現在も女性は、家事・育児・介護とさまざまな家庭責任を取らなければなりません。また地域社会の担い手である既婚女性の場合、男性より睡眠時間が短いですし、90年代後半以降、共働き世代が増加しているので、家事育児の他にパート就労している女性が多数派のため、男性より女性のほうが総労働時間は長いと考えてよいでしょう。配偶者控除廃止は中長期的には必要だと思いますが、それによって現在よりも女性が外で働かねばならないということになると、ただでさえ家事育児などの無償労働時間も長い女性たちは、時間的にパンクしてしまいます。そうすると、女性が活躍している町内会やPTAの活動といった地域社会の担い手も枯渇してしまう。
ーー一方で、無頼化し、ひとりで生きている女性たちもいます。しかし、若い女性に目を向けると、専業主婦志向が強いとも聞きます。若い女性たちは、キャリア志向の女性たちを目指さないのでしょうか?
水無田:ちょうど専業主婦志向の強い若い女性たちのお母さん世代というのは、1986年に施行された男女雇用機会均等法世代で、保守的な層と、自分の生き方を尊重する層に別れたと思います。それまでの日本では、多いときで女性が97パーセント、男性が98パーセントの皆婚社会でした。これは結婚以外の選択肢がなかったとも言えます。
選択肢が増えた雇用機会均等法世代以降の女性は、子どもを産むとなると育児環境がまだまだ専業主婦が前提とされていたので、自分の個性やキャリアを尊重したい女性は子どもを産まなくなりました。ですから、あえて結婚、出産を選んだ女性というのは、もともと保守的で、そういった家庭で育った現在の若い女性は、専業主婦志向が強いのではないでしょうか。
ただ、現在特に若い男性は総体的な賃金水準が低下していますから、20~30代の未婚男性で、結婚相手に専業主婦になってほしいという割合は5人に1人しかいません。一方の女性で、専業主婦になりたい割合は3人に1人ですからミスマッチが起こっているわけです。
ーー若い男性の賃金ベースが相対的に低下していて、共働きが増えているにもかかわらず、どうして女性と男性との間でズレが生じているのでしょうか?

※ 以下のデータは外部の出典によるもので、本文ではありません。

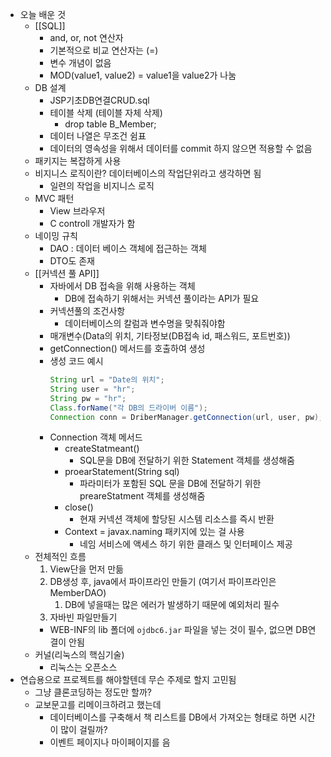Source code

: - 오늘 배운 것
	- [[SQL]]
		- and, or, not 연산자
		- 기본적으로 비교 연산자는 (=)
		- 변수 개념이 없음
		- MOD(value1, value2) = value1을 value2가 나눔
	- DB 설계
		- JSP기초DB연결CRUD.sql
		- 테이블 삭제 (테이블 자체 삭제)
			- drop table B_Member;
		- 데이터 나열은 무조건 쉼표
		- 데이터의 영속성을 위해서 데이터를 commit 하지 않으면 적용할 수 없음
	- 패키지는 복잡하게 사용
	- 비지니스 로직이란? 데이터베이스의 작업단위라고 생각하면 됨
		- 일련의 작업을 비지니스 로직
	- MVC 패턴
		- View 브라우저
		- C controll  개발자가 함
	- 네이밍 규칙
		- DAO : 데이터 베이스 객체에 접근하는 객체
		- DTO도 존재
	- [[커넥션 풀 API]]
		- 자바에서 DB 접속을 위해 사용하는 객체
			- DB에 접속하기 위해서는 커넥션 풀이라는 API가 필요
		- 커넥션풀의 조건사항
			- 데이터베이스의 칼럼과 변수명을 맞춰줘야함
		- 매개변수(Data의 위치, 기타정보(DB접속 id, 패스워드, 포트번호))
		- getConnection() 메서드를 호출하여 생성
		- 생성 코드 예시
			```java
			String url = "Date의 위치";
			String user = "hr";
			String pw = "hr";
			Class.forName("각 DB의 드라이버 이름");
			Connection conn = DriberManager.getConnection(url, user, pw);
			```
		- Connection 객체 메서드 
			- createStatmeant()
				- SQL문을 DB에 전달하기 위한 Statement 객체를 생성해줌
			- proearStatement(String sql)
				- 파라미터가 포함된 SQL 문을 DB에 전달하기 위한 preareStatment 객체를 생성해줌
			- close()
				- 현재 커넥션 객체에 할당된 시스템 리소스를 즉시 반환
			- Context = javax.naming 패키지에 있는 걸 사용
				- 네임 서비스에 액세스 하기 위한 클래스 및 인터페이스 제공
	- 전체적인 흐름
		1. View단을 먼저 만듦
		2. DB생성 후, java에서 파이프라인 만들기 (여기서 파이프라인은 MemberDAO)
			1. DB에 넣을때는 많은 에러가 발생하기 때문에 예외처리 필수
		3. 자바빈 파일만들기
		 - WEB-INF의 lib 폴더에 `ojdbc6.jar` 파일을 넣는 것이 필수, 없으면 DB연결이 안됨
	- 커널(리눅스의 핵심기술)
		- 리눅스는 오픈소스
- 연습용으로 프로젝트를 해야할텐데 무슨 주제로 할지 고민됨
	- 그냥 클론코딩하는 정도만 할까?
	- 교보문고를 리메이크하려고 했는데
		- 데이터베이스를 구축해서 책 리스트를 DB에서 가져오는 형태로 하면 시간이 많이 걸릴까?
		- 이벤트 페이지나 마이페이지를 음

水無田:よく結婚に関して男性の収入が話題になりますが、まず日本というのは、所属社会で身分やどこに属しているかということがすごく重要視される社会なんです。女性は、会社に正社員として「所属」している男性と結婚することによって、社会の中や家族の中で「所属」を得られる。でも、男性の賃金水準の低下や就労形態の不安定さなど、女性側から見て「所属」に足ると思う男性が減っていますよね。